------ Given data

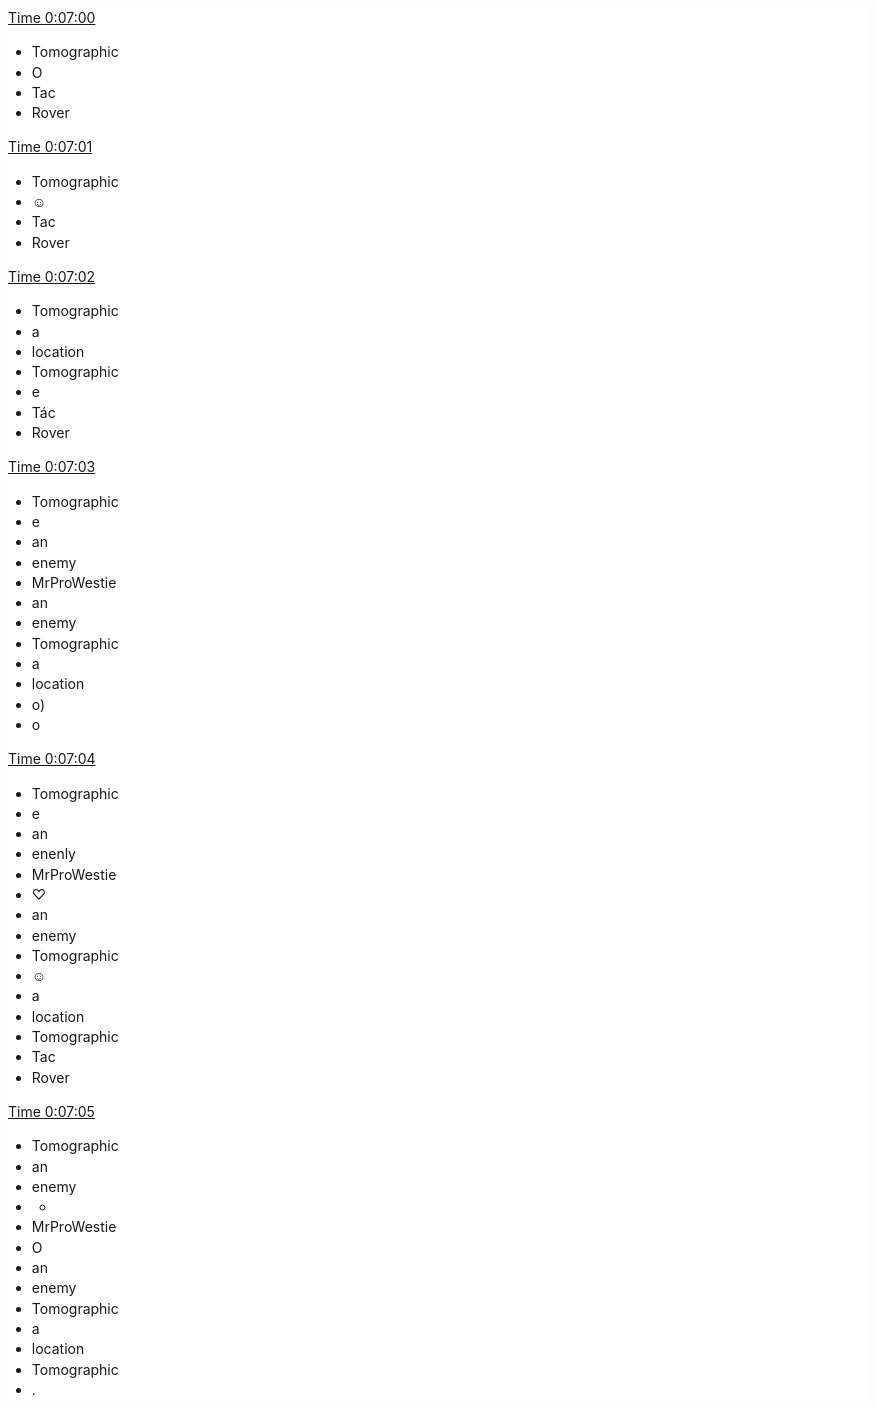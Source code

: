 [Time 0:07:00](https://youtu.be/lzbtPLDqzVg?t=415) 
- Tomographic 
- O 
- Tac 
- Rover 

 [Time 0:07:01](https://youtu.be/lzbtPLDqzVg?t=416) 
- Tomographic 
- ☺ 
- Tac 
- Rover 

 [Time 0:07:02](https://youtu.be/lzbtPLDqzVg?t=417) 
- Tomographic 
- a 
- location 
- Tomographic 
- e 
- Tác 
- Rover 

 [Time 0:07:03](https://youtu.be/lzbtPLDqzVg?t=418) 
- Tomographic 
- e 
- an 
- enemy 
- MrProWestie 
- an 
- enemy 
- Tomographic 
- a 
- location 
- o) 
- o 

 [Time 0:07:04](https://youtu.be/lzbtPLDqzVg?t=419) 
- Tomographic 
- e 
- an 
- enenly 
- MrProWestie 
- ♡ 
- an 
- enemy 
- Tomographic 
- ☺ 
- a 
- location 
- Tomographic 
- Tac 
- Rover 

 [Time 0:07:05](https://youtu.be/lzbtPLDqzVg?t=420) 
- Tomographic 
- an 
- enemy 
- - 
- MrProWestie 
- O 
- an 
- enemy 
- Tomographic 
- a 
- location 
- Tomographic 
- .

------------
------ Given data

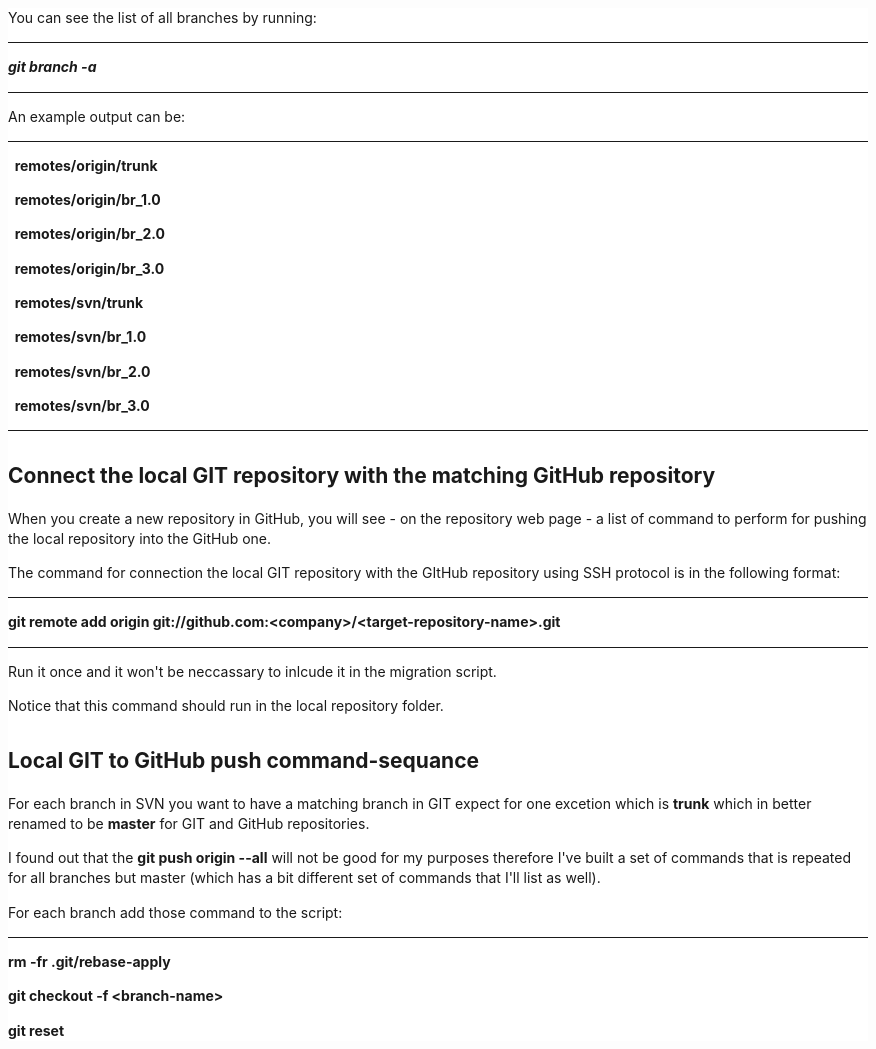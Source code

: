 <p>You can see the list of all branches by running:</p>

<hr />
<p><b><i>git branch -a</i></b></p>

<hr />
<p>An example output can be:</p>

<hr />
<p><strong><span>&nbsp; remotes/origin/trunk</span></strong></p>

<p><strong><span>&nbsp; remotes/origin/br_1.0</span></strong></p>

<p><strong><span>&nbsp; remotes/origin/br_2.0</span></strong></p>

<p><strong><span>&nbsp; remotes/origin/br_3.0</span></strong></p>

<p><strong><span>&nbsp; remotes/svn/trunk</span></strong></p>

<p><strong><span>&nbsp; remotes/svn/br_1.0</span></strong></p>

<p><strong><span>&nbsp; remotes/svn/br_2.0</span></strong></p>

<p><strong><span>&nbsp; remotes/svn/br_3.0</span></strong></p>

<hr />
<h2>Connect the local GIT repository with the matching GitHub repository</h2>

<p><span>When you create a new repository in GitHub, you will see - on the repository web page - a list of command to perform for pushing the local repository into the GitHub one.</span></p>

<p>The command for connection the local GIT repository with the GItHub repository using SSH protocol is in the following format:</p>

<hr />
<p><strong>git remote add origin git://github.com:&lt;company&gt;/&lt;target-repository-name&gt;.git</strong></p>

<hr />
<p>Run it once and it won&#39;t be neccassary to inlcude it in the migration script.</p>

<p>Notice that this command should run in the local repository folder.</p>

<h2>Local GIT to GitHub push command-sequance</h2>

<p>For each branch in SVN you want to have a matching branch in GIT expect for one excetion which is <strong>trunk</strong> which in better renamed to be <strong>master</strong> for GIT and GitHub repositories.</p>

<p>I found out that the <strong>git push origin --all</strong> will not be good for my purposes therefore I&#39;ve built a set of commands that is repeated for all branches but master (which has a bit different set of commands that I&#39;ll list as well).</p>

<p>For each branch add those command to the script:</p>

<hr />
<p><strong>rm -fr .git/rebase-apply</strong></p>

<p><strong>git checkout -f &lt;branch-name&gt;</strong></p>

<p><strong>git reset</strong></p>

------------

Work to complete → Each line in the entries above, starting at the line with "<p><strong>rm -fr .git/rebase-apply</strong></p>" and ending at the line with "<p><strong>git reset</strong></p>", is to be printed exactly, and only those lines.

Task solution →
<p><strong>rm -fr .git/rebase-apply</strong></p>

<p><strong>git checkout -f &lt;branch-name&gt;</strong></p>

<p><strong>git reset</strong></p>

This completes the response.